Tindakan curang atau manipulasi dalam proses pemilu (electoral fraud)
merupakan suatu upaya campur tangan yang bersifat ilegal. Tindakan ini akan
berpengaruh terhadap hasil penghitungan suara, yakni terkait penambahan
perolehan suara peserta pemilu/calon tertentu maupun pengurangan perolehan
suara pada lawan. Proses manipulasi pemilu dapat terjadi di setiap tahap proses
penyelenggaraan pemilu salah satunya pada tahap rekapitulasi perhitungan suara.
Pada tahun 2014, KPU RI menampilkan pindaian formulir C1 di web untuk
keterbukaan dan transparansi hasil pemilu. Formulir C1 ini berisi hasil
perhitungan suara dari setiap TPS di seluruh Indonesia. Melalui pindaian ini
masyarakat dapat dengan mudah memantau hasil perhitungan suara pada tiap TPS.
Sebuah aplikasi bernama Kawal Pemilu dibuat dengan tujuan sebagai media real
count rekapitulasi suara pemilihan presiden berdasarkan pindaian formulir C1
pada waktu itu. Namun, karena basis data yang digunakan bersifat sentralisasi
sehingga menyebabkan aplikasi ini rentan terhadap serangan peretas. Blockchain
merupakan teknologi basis data terdistribusi. Basis data transaksi blockchain juga
tidak dapat dirusak sehingga lebih aman. Blockchain awalnya diperkenalkan oleh
Satosi Nakamoto pada tahun 2008 dalam bidang cryptocurrency. Namun, kini
blockchain telah berkembang pesat dan telah diimplementasikan dalam berbagai
bidang diantaranya pencatatan identitas digital, sistem kesehatan, rantai pasokan,
termasuk juga proses pemungutan suara digital. Pada penelitian ini dirancang dan
diimplementasikan sebuah sistem pencatatan hasil rekapitulasi pemilu
berdasarkan pindaian formulir C1 KPU dengan teknologi blockchain sebagai
media pengawasan oleh masyarakat terhadap rekapitulasi pemilu.
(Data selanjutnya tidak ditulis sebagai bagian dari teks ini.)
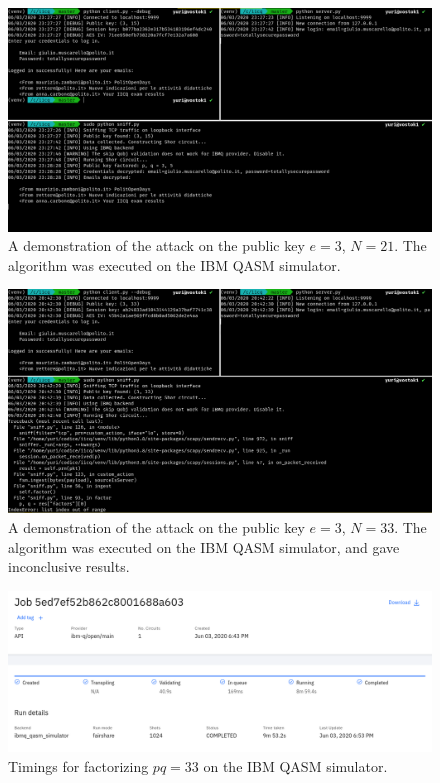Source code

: \documentclass[conference]{IEEEtran}
\begin{document}
\begin{figure}[t]
   \centering
   \includegraphics[width=\textwidth,height=\textheight,keepaspectratio]{2020-06-03_23-29.png}
   \caption{A demonstration of the attack on the public key $e=3$, $N=21$. The algorithm was executed on the IBM QASM simulator.}
\end{figure}

\begin{figure}[t]
   \centering
   \includegraphics[width=\textwidth,height=\textheight,keepaspectratio]{2020-06-03_20-54.png}
   \caption{A demonstration of the attack on the public key $e=3$, $N=33$. The algorithm was executed on the IBM QASM simulator, and gave inconclusive results.}
\end{figure}

\begin{figure}[t]
   \centering
   \includegraphics[width=\textwidth,height=\textheight,keepaspectratio]{2020-06-03_20-56.png}
   \caption{Timings for factorizing $pq=33$ on the IBM QASM simulator.}
\end{figure}
\end{document}
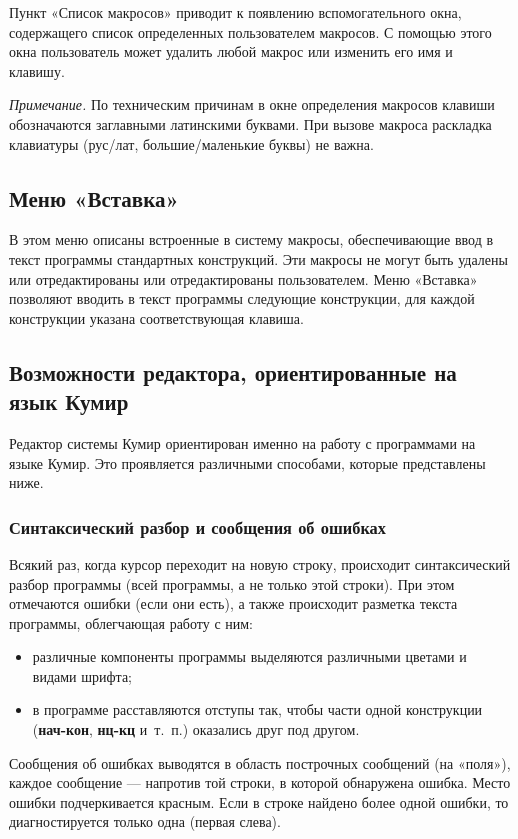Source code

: \documentclass[12pt,a4paper]{article}
\begin{document}
Пункт «Список макросов» приводит к появлению вспомогательного окна, содержащего список определенных пользователем макросов. С помощью этого окна пользователь может удалить любой макрос или изменить его имя и клавишу.

\emph{Примечание.} По техническим причинам в окне определения макросов клавиши обозначаются заглавными латинскими буквами. При вызове макроса раскладка клавиатуры (рус/лат, большие/маленькие буквы) не важна.

\subsection{Меню «Вставка»}

В этом меню описаны встроенные в систему макросы, обеспечивающие ввод в текст программы стандартных конструкций. Эти макросы не могут быть удалены или отредактированы или отредактированы пользователем. Меню «Вставка» позволяют вводить в текст программы следующие конструкции, для каждой конструкции указана соответствующая клавиша.

\subsection{Возможности редактора, ориентированные на язык Кумир}

Редактор системы Кумир ориентирован именно на работу с программами на языке Кумир. Это проявляется различными способами, которые представлены ниже.
	
\subsubsection{Синтаксический разбор и сообщения об ошибках}

Всякий раз, когда курсор переходит на новую строку, происходит синтаксический разбор программы (всей программы, а не только этой строки). При этом отмечаются ошибки (если они есть), а также происходит разметка текста программы, облегчающая работу с ним:
\begin{itemize}
\item различные компоненты программы выделяются различными цветами и видами шрифта;
\item в программе расставляются отступы так, чтобы части одной конструкции (\textbf{\textsf{нач-кон}}, \textbf{\textsf{нц-кц}} и~т.~п.) оказались друг под другом.
\end{itemize}
	
Сообщения об ошибках выводятся в область построчных сообщений (на «поля»), каждое сообщение --- напротив той строки, в которой обнаружена ошибка. Место ошибки подчеркивается красным. Если в строке найдено более одной ошибки, то диагностируется только одна (первая слева).
\end{document}
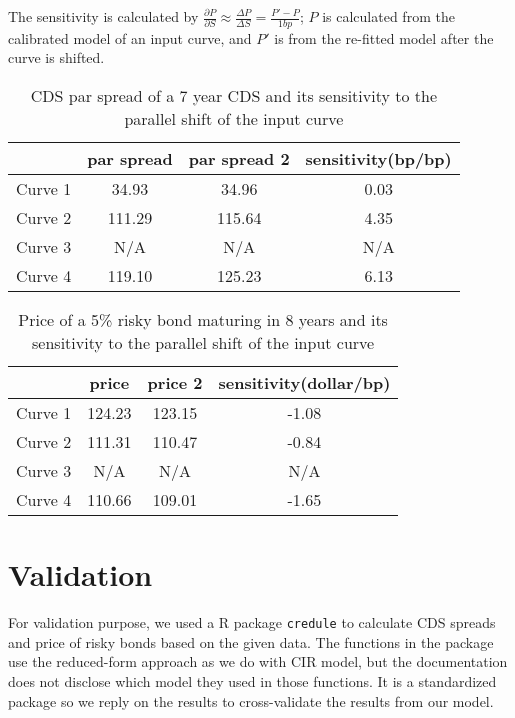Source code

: \documentclass[a4paper,twoside,10pt]{report}
\begin{document}
The sensitivity is calculated by $\frac{\partial P}{\partial S} \approx \frac{\Delta P}{\Delta S} = \frac{P'-P}{1bp}$; $P$ is calculated from the calibrated model of an input curve, and $P'$ is from the re-fitted model after the curve is shifted.

\begin{table}[h!]
\centering
\begin{tabular}{ |c|c|c|c| } 
 \hline
					 & par spread & par spread 2 & sensitivity(bp/bp)\\ 
 \hline
	Curve 1  & 34.93 	&	34.96 &	0.03\\ 
 \hline
  Curve 2  & 111.29  	&	115.64 &  4.35\\ 
 \hline
	Curve 3  & N/A  	&	N/A & N/A\\ 
 \hline
	Curve 4  & 119.10 	&	125.23& 6.13 \\ 
 \hline
\end{tabular}
\caption{CDS par spread of a 7 year CDS and its sensitivity to the parallel shift of the input curve}
\label{7y}
\end{table}

\begin{table}[h!]
\centering
\begin{tabular}{ |c|c|c|c| } 
 \hline
					 & price & price 2 &sensitivity(dollar/bp)\\ 
 \hline
	Curve 1  & 124.23 	&	123.15 & -1.08\\ 
 \hline
  Curve 2  & 111.31  &	110.47& -0.84\\ 
 \hline
	Curve 3  & N/A	& N/A & N/A \\ 
 \hline
	Curve 4  & 110.66 & 109.01	& -1.65\\ 
 \hline
\end{tabular}
\caption{Price of a 5\% risky bond maturing in 8 years and its sensitivity to the parallel shift of the input curve}
\label{risky_bond}
\end{table}

\chapter{Validation}
For validation purpose, we used a R package \texttt{credule} to calculate CDS spreads and price of risky bonds based on the given data. The functions in the package use the reduced-form approach as we do with CIR model, but the documentation does not disclose which model they used in those functions. It is a standardized package so we reply on the results to cross-validate the results from our model.
\end{document}
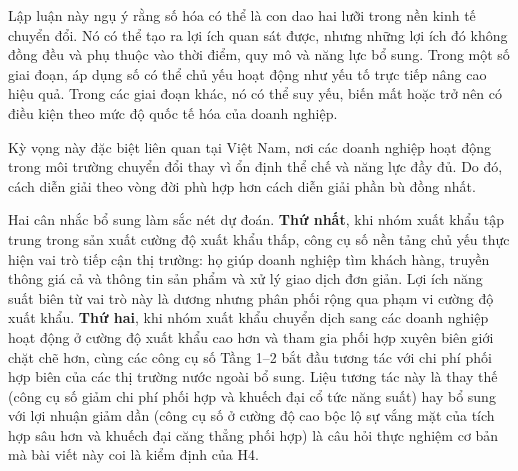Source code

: \documentclass[12pt,a4paper]{article}
\begin{document}
Lập luận này ngụ ý rằng số hóa có thể là con dao hai lưỡi trong nền kinh
tế chuyển đổi. Nó có thể tạo ra lợi ích quan sát được, nhưng những lợi
ích đó không đồng đều và phụ thuộc vào thời điểm, quy mô và năng lực bổ
sung. Trong một số giai đoạn, áp dụng số có thể chủ yếu hoạt động như
yếu tố trực tiếp nâng cao hiệu quả. Trong các giai đoạn khác, nó có thể
suy yếu, biến mất hoặc trở nên có điều kiện theo mức độ quốc tế hóa của
doanh nghiệp.

Kỳ vọng này đặc biệt liên quan tại Việt Nam, nơi các doanh nghiệp hoạt
động trong môi trường chuyển đổi thay vì ổn định thể chế và năng lực đầy
đủ. Do đó, cách diễn giải theo vòng đời phù hợp hơn cách diễn giải phần
bù đồng nhất.

Hai cân nhắc bổ sung làm sắc nét dự đoán. \textbf{Thứ nhất}, khi nhóm
xuất khẩu tập trung trong sản xuất cường độ xuất khẩu thấp, công cụ số
nền tảng chủ yếu thực hiện vai trò tiếp cận thị trường: họ giúp doanh
nghiệp tìm khách hàng, truyền thông giá cả và thông tin sản phẩm và xử
lý giao dịch đơn giản. Lợi ích năng suất biên từ vai trò này là dương
nhưng phân phối rộng qua phạm vi cường độ xuất khẩu. \textbf{Thứ hai},
khi nhóm xuất khẩu chuyển dịch sang các doanh nghiệp hoạt động ở cường
độ xuất khẩu cao hơn và tham gia phối hợp xuyên biên giới chặt chẽ hơn,
cùng các công cụ số Tầng 1--2 bắt đầu tương tác với chi phí phối hợp
biên của các thị trường nước ngoài bổ sung. Liệu tương tác này là thay
thế (công cụ số giảm chi phí phối hợp và khuếch đại cổ tức năng suất)
hay bổ sung với lợi nhuận giảm dần (công cụ số ở cường độ cao bộc lộ sự
vắng mặt của tích hợp sâu hơn và khuếch đại căng thẳng phối hợp) là câu
hỏi thực nghiệm cơ bản mà bài viết này coi là kiểm định của H4.
\end{document}
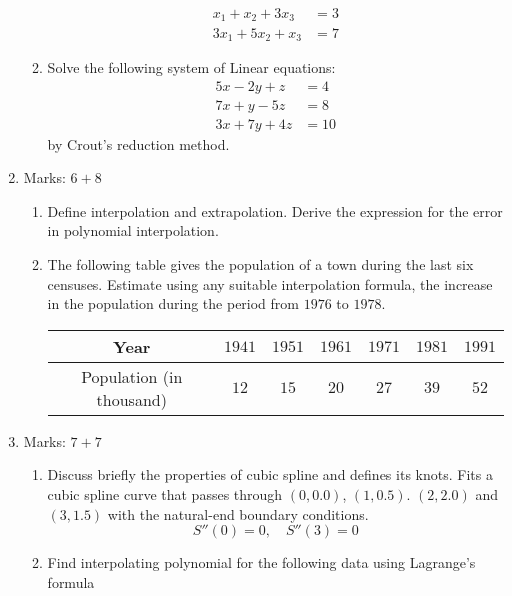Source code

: \documentclass[12pt,class=book,crop=false]{standalone}
\begin{document}
\begin{enumerate}
\begin{enumerate}
\begin{align*}
            x_1 + x_2 + 3x_3 &= 3\\
            3x_1+ 5x_2 + x_3 &=7
        \end{align*}
        \item Solve the following system of Linear equations:
        \begin{align*}
            5x - 2y + z &= 4\\
            7x + y - 5z &= 8\\
            3x + 7y+4z &= 10
        \end{align*}
        by Crout's reduction method.
    \end{enumerate}
    \item Marks: $ 6+8 $
    \begin{enumerate}
        \item Define interpolation and extrapolation. Derive the expression for the error in polynomial interpolation.
        \item The following table gives the population of a town during the last six censuses. Estimate using any suitable interpolation formula, the increase in the population during the period from $ 1976 $ to $ 1978 $.
        \begin{table}[H]
            \centering
            \begin{tabular}{|c|c|c|c|c|c|c|}
                \hline
                Year& $ 1941 $& $ 1951 $& $ 1961 $& $ 1971 $& $ 1981 $& $ 1991 $\\\hline               
                Population (in thousand)& $ 12 $&$ 15 $&$ 20 $&$ 27 $&$ 39 $&$ 52 $\\\hline
            \end{tabular}
        \end{table}
    \end{enumerate}
    \item Marks: $ 7+7 $
    \begin{enumerate}
        \item Discuss briefly the properties of cubic spline and defines its knots. Fits a cubic spline curve that passes through $ (0, 0.0) $, $ (1, 0.5) $. $ (2,2.0) $ and $ (3,1.5) $ with the natural-end boundary conditions.
        \[
            S''(0) = 0,\quad S''(3) = 0
        \]
        \item Find interpolating polynomial for the following data using Lagrange's formula
        \begin{table}[H]
            \centering
            \begin{tabular}{|c|c|c|c|}

\end{tabular}
\end{table}
\end{enumerate}
\end{enumerate}
\end{document}
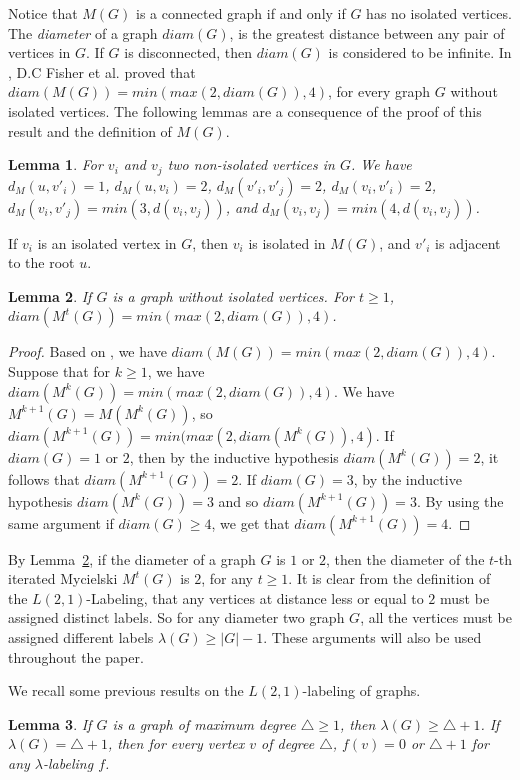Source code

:\documentclass{article}
\newtheorem{lemma} {Lemma}
\newtheorem{open problem} {Open Problem}
\numberwithin{lemma}{section}
\numberwithin{theorem}{section}
\numberwithin{cor}{section}
\numberwithin{prop}{section}
\numberwithin{con}{section}
\numberwithin{claim}{section}
\numberwithin{obs}{section}
\numberwithin{dnt}{section}
\begin{document}
Notice that $M(G)$ is a connected graph if and only if $G$ has no isolated vertices. The \textit{diameter} of a graph $diam(G)$, is the greatest distance between any pair of vertices in $G$. If $G$ is disconnected, then $diam(G)$ is considered to be infinite. In \cite{fisher}, D.C Fisher et al. proved that $diam(M(G))=min(max(2, diam(G)), 4)$, for every graph $G$ without isolated vertices. The following lemmas are a consequence of the proof of this result and the definition of $M(G)$.
\begin{lemma}\label{lem2.4} \cite{fisher}
	For $v_i$ and $v_j$ two non-isolated vertices in $G$. We have
	$d_{M}(u,v'_i)=1$, $d_{M}(u,v_i)=2$, $d_{M}(v'_i,v'_j)=2$, $d_{M}(v_i,v'_i)=2$, $d_{M}(v_i,v'_j)=min(3,d(v_i,v_j))$, and $d_{M}(v_i,v_j)=min(4,d(v_i,v_j))$.	
\end{lemma}
If $v_i$ is an isolated vertex in $G$, then $v_i$ is isolated in $M(G)$, and $v'_i$ is adjacent to the root $u$.
\begin{lemma} \label{lem2.5}
	If $G$ is a graph without isolated vertices. For $t\geq 1$,	$diam(M^t(G))=min(max(2, diam(G)), 4)$.
\end{lemma}
\begin{proof}
	Based on \cite{fisher}, we have $diam(M(G))=min(max(2, diam(G)),4)$. Suppose that for $k\geq 1$, we have $diam(M^k(G))=min(max(2, diam(G)), 4)$.  We have $M^{k+1}(G)=M(M^k(G))$, so $diam(M^{k+1}(G))= min(max(2, diam(M^k(G)), 4)$. If $diam(G)=1 \text{ or } 2$, then by the inductive hypothesis $diam(M^k(G))=2$, it follows that $diam(M^{k+1}(G))=2$. If $diam(G)=3$, by the inductive hypothesis $diam(M^k(G))=3$ and so $diam(M^{k+1}(G))=3$. By using the same argument if $diam(G)\geq 4$, we get that $diam(M^{k+1}(G))=4$.
\end{proof}
By Lemma~\ref{lem2.5},  if the diameter of a graph $G$ is $1$ or $2$, then the diameter of the $t$-th iterated Mycielski $M^t(G)$ is $2$, for any $t\geq 1$. It is clear from the definition of the $L(2,1)$-Labeling, that any vertices at distance less or equal to $2$ must be assigned  distinct labels. So for any diameter two graph $G$, all the vertices must be assigned  different labels $\lambda(G)\geq |G|-1$. These arguments will also be used throughout the paper.	
\par We recall some previous results on the $L(2,1)$-labeling of graphs.
\begin{lemma} \label{lem2.6}
	\cite{griggs}
	If $G$ is a graph of maximum degree $\bigtriangleup \geq 1$, then $\lambda(G) \geq \bigtriangleup+1$. If  $\lambda(G)=\bigtriangleup +1$, then for every  vertex $v$ of degree $\bigtriangleup $, $f(v)=0$ or $\bigtriangleup +1$ for any $\lambda$-labeling $f$.
\end{lemma}
\end{document}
Dari hasil
pengujian, teknologi blockchain dapat mendukung sistem pencatatan hasil pemilu
secara real count ini dengan basis data terdistribusi tanpa perlu khawatir terhadap
serangan peretas, serta sebagai media informasi untuk mendeteksi adanya
manipulasi pada hasil perhitungan pemilu oleh KPU.